Work request
As soon as the line containing "#### Links auf hamburg.de" appears, copy it and every following line word for word until the records end.

[Saved entries]

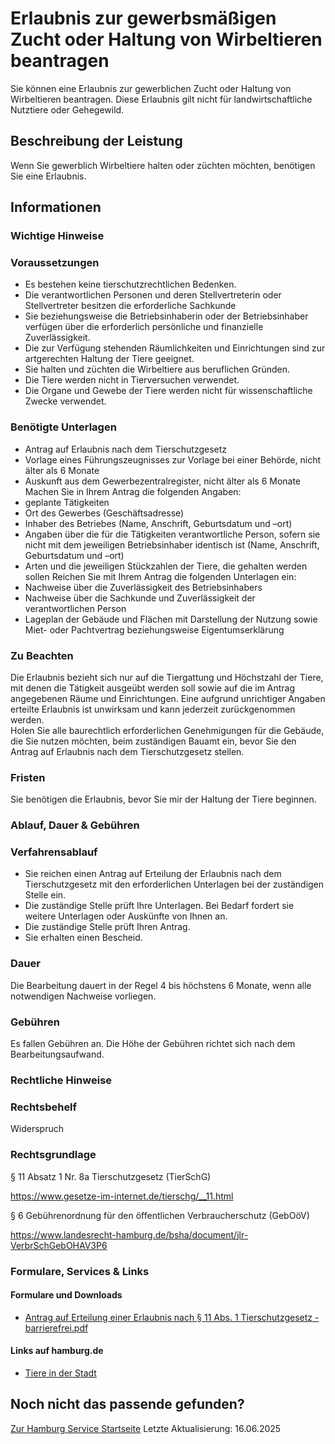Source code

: # Erlaubnis zur gewerbsmäßigen Zucht oder Haltung von Wirbeltieren beantragen
Sie können eine Erlaubnis zur gewerblichen Zucht oder Haltung von Wirbeltieren beantragen. Diese Erlaubnis gilt nicht für landwirtschaftliche Nutztiere oder Gehegewild.

## Beschreibung der Leistung
Wenn Sie gewerblich Wirbeltiere halten oder züchten möchten, benötigen Sie eine Erlaubnis.

## Informationen

### Wichtige Hinweise

### Voraussetzungen
* Es bestehen keine tierschutzrechtlichen Bedenken.
* Die verantwortlichen Personen und deren Stellvertreterin oder Stellvertreter besitzen die erforderliche Sachkunde
* Sie beziehungsweise die Betriebsinhaberin oder der Betriebsinhaber verfügen über die erforderlich persönliche und finanzielle Zuverlässigkeit.
* Die zur Verfügung stehenden Räumlichkeiten und Einrichtungen sind zur artgerechten Haltung der Tiere geeignet.
* Sie halten und züchten die Wirbeltiere aus beruflichen Gründen.
* Die Tiere werden nicht in Tierversuchen verwendet.
* Die Organe und Gewebe der Tiere werden nicht für wissenschaftliche Zwecke verwendet.

### Benötigte Unterlagen
* Antrag auf Erlaubnis nach dem Tierschutzgesetz
* Vorlage eines Führungszeugnisses zur Vorlage bei einer Behörde, nicht älter als 6 Monate
* Auskunft aus dem Gewerbezentralregister, nicht älter als 6 Monate
Machen Sie in Ihrem Antrag die folgenden Angaben:
* geplante Tätigkeiten
* Ort des Gewerbes (Geschäftsadresse)
* Inhaber des Betriebes (Name, Anschrift, Geburtsdatum und –ort)
* Angaben über die für die Tätigkeiten verantwortliche Person, sofern sie nicht mit dem jeweiligen Betriebsinhaber identisch ist (Name, Anschrift, Geburtsdatum und –ort)
* Arten und die jeweiligen Stückzahlen der Tiere, die gehalten werden sollen
Reichen Sie mit Ihrem Antrag die folgenden Unterlagen ein:
* Nachweise über die Zuverlässigkeit des Betriebsinhabers
* Nachweise über die Sachkunde und Zuverlässigkeit der verantwortlichen Person
* Lageplan der Gebäude und Flächen mit Darstellung der Nutzung sowie Miet- oder Pachtvertrag beziehungsweise Eigentumserklärung

### Zu Beachten
Die Erlaubnis bezieht sich nur auf die Tiergattung und Höchstzahl der Tiere, mit denen die Tätigkeit ausgeübt werden soll sowie auf die im Antrag angegebenen Räume und Einrichtungen. Eine aufgrund unrichtiger Angaben erteilte Erlaubnis ist unwirksam und kann jederzeit zurückgenommen werden.  
Holen Sie alle baurechtlich erforderlichen Genehmigungen für die Gebäude, die Sie nutzen möchten, beim zuständigen Bauamt ein, bevor Sie den Antrag auf Erlaubnis nach dem Tierschutzgesetz stellen.

### Fristen
Sie benötigen die Erlaubnis, bevor Sie mir der Haltung der Tiere beginnen.

### Ablauf, Dauer & Gebühren

### Verfahrensablauf
* Sie reichen einen Antrag auf Erteilung der Erlaubnis nach dem Tierschutzgesetz mit den erforderlichen Unterlagen bei der zuständigen Stelle ein.
* Die zuständige Stelle prüft Ihre Unterlagen. Bei Bedarf fordert sie weitere Unterlagen oder Auskünfte von Ihnen an.
* Die zuständige Stelle prüft Ihren Antrag.
* Sie erhalten einen Bescheid.

### Dauer
Die Bearbeitung dauert in der Regel 4 bis höchstens 6 Monate, wenn alle notwendigen Nachweise vorliegen.

### Gebühren
Es fallen Gebühren an. Die Höhe der Gebühren richtet sich nach dem Bearbeitungsaufwand.

### Rechtliche Hinweise

### Rechtsbehelf
Widerspruch

### Rechtsgrundlage
§ 11 Absatz 1 Nr. 8a Tierschutzgesetz (TierSchG)  

<https://www.gesetze-im-internet.de/tierschg/__11.html>  

§ 6 Gebührenordnung für den öffentlichen Verbraucherschutz (GebOöV)  

<https://www.landesrecht-hamburg.de/bsha/document/jlr-VerbrSchGebOHAV3P6>

### Formulare, Services & Links

#### Formulare und Downloads
* [Antrag auf Erteilung einer Erlaubnis nach § 11 Abs. 1 Tierschutzgesetz - barrierefrei.pdf](https://fhh1.hamburg.de/Dibis/form/pdf/Antrag_auf_Erteilung_einer_Erlaubnis_nach_Paragraph_11_Abs._1_Tierschutzgesetz_7864-6-barrierefrei.pdf)

#### Links auf hamburg.de
* [Tiere in der Stadt](https://www.hamburg.de/tiere)

## Noch nicht das passende gefunden?
 [Zur Hamburg Service Startseite](/service/)
Letzte Aktualisierung: 16.06.2025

Response area
#### Links auf hamburg.de
* [Tiere in der Stadt](https://www.hamburg.de/tiere)

## Noch nicht das passende gefunden?
 [Zur Hamburg Service Startseite](/service/)
Letzte Aktualisierung: 16.06.2025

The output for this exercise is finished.